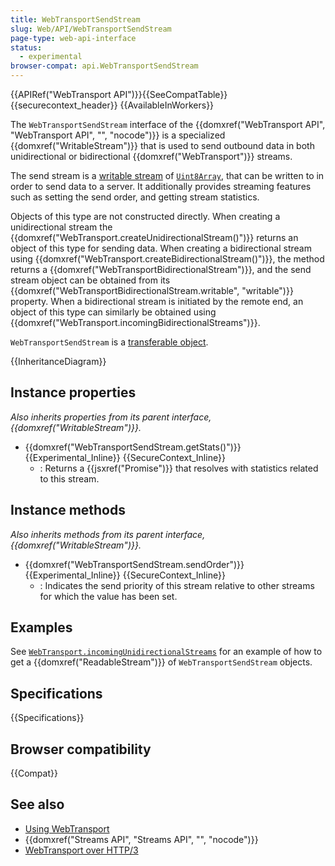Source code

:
 ```yaml
---
title: WebTransportSendStream
slug: Web/API/WebTransportSendStream
page-type: web-api-interface
status:
  - experimental
browser-compat: api.WebTransportSendStream
---
```


{{APIRef("WebTransport API")}}{{SeeCompatTable}}{{securecontext_header}} {{AvailableInWorkers}}

The `WebTransportSendStream` interface of the {{domxref("WebTransport API", "WebTransport API", "", "nocode")}} is a specialized {{domxref("WritableStream")}} that is used to send outbound data in both unidirectional or bidirectional {{domxref("WebTransport")}} streams.

The send stream is a [writable stream](/en-US/docs/Web/API/Streams_API/Using_writable_streams) of [`Uint8Array`](/en-US/docs/Web/JavaScript/Reference/Global_Objects/Uint8Array), that can be written to in order to send data to a server.
It additionally provides streaming features such as setting the send order, and getting stream statistics.

Objects of this type are not constructed directly.
When creating a unidirectional stream the {{domxref("WebTransport.createUnidirectionalStream()")}} returns an object of this type for sending data.
When creating a bidirectional stream using {{domxref("WebTransport.createBidirectionalStream()")}}, the method returns a {{domxref("WebTransportBidirectionalStream")}}, and the send stream object can be obtained from its {{domxref("WebTransportBidirectionalStream.writable", "writable")}} property.
When a bidirectional stream is initiated by the remote end, an object of this type can similarly be obtained using {{domxref("WebTransport.incomingBidirectionalStreams")}}.

`WebTransportSendStream` is a [transferable object](/en-US/docs/Web/API/Web_Workers_API/Transferable_objects).

{{InheritanceDiagram}}

## Instance properties

_Also inherits properties from its parent interface, {{domxref("WritableStream")}}._

- {{domxref("WebTransportSendStream.getStats()")}} {{Experimental_Inline}} {{SecureContext_Inline}}
  - : Returns a {{jsxref("Promise")}} that resolves with statistics related to this stream.

## Instance methods

_Also inherits methods from its parent interface, {{domxref("WritableStream")}}._

<!-- WebTransportSendStream.sendGroup not implemented in any browser -->

- {{domxref("WebTransportSendStream.sendOrder")}} {{Experimental_Inline}} {{SecureContext_Inline}}
  - : Indicates the send priority of this stream relative to other streams for which the value has been set.

## Examples

See [`WebTransport.incomingUnidirectionalStreams`](/en-US/docs/Web/API/WebTransport/incomingUnidirectionalStreams) for an example of how to get a {{domxref("ReadableStream")}} of `WebTransportSendStream` objects.

## Specifications

{{Specifications}}

## Browser compatibility

{{Compat}}

## See also

- [Using WebTransport](https://developer.chrome.com/docs/capabilities/web-apis/webtransport)
- {{domxref("Streams API", "Streams API", "", "nocode")}}
- [WebTransport over HTTP/3](https://datatracker.ietf.org/doc/html/draft-ietf-webtrans-http3/)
# # #
» **About this exercise**:
The material above is to be repeated word for word, with no images kept.

» **Answer for this exercise**:
Source code

:
 ```yaml
---
title: WebTransportSendStream
slug: Web/API/WebTransportSendStream
page-type: web-api-interface
status:
  - experimental
browser-compat: api.WebTransportSendStream
---
```


{{APIRef("WebTransport API")}}{{SeeCompatTable}}{{securecontext_header}} {{AvailableInWorkers}}

The `WebTransportSendStream` interface of the {{domxref("WebTransport API", "WebTransport API", "", "nocode")}} is a specialized {{domxref("WritableStream")}} that is used to send outbound data in both unidirectional or bidirectional {{domxref("WebTransport")}} streams.

The send stream is a [writable stream](/en-US/docs/Web/API/Streams_API/Using_writable_streams) of [`Uint8Array`](/en-US/docs/Web/JavaScript/Reference/Global_Objects/Uint8Array), that can be written to in order to send data to a server.
It additionally provides streaming features such as setting the send order, and getting stream statistics.

Objects of this type are not constructed directly.
When creating a unidirectional stream the {{domxref("WebTransport.createUnidirectionalStream()")}} returns an object of this type for sending data.
When creating a bidirectional stream using {{domxref("WebTransport.createBidirectionalStream()")}}, the method returns a {{domxref("WebTransportBidirectionalStream")}}, and the send stream object can be obtained from its {{domxref("WebTransportBidirectionalStream.writable", "writable")}} property.
When a bidirectional stream is initiated by the remote end, an object of this type can similarly be obtained using {{domxref("WebTransport.incomingBidirectionalStreams")}}.

`WebTransportSendStream` is a [transferable object](/en-US/docs/Web/API/Web_Workers_API/Transferable_objects).

{{InheritanceDiagram}}

## Instance properties

_Also inherits properties from its parent interface, {{domxref("WritableStream")}}._

- {{domxref("WebTransportSendStream.getStats()")}} {{Experimental_Inline}} {{SecureContext_Inline}}
  - : Returns a {{jsxref("Promise")}} that resolves with statistics related to this stream.

## Instance methods

_Also inherits methods from its parent interface, {{domxref("WritableStream")}}._

<!-- WebTransportSendStream.sendGroup not implemented in any browser -->

- {{domxref("WebTransportSendStream.sendOrder")}} {{Experimental_Inline}} {{SecureContext_Inline}}
  - : Indicates the send priority of this stream relative to other streams for which the value has been set.

## Examples

See [`WebTransport.incomingUnidirectionalStreams`](/en-US/docs/Web/API/WebTransport/incomingUnidirectionalStreams) for an example of how to get a {{domxref("ReadableStream")}} of `WebTransportSendStream` objects.

## Specifications

{{Specifications}}

## Browser compatibility

{{Compat}}

## See also

- [Using WebTransport](https://developer.chrome.com/docs/capabilities/web-apis/webtransport)
- {{domxref("Streams API", "Streams API", "", "nocode")}}
- [WebTransport over HTTP/3](https://datatracker.ietf.org/doc/html/draft-ietf-webtrans-http3/)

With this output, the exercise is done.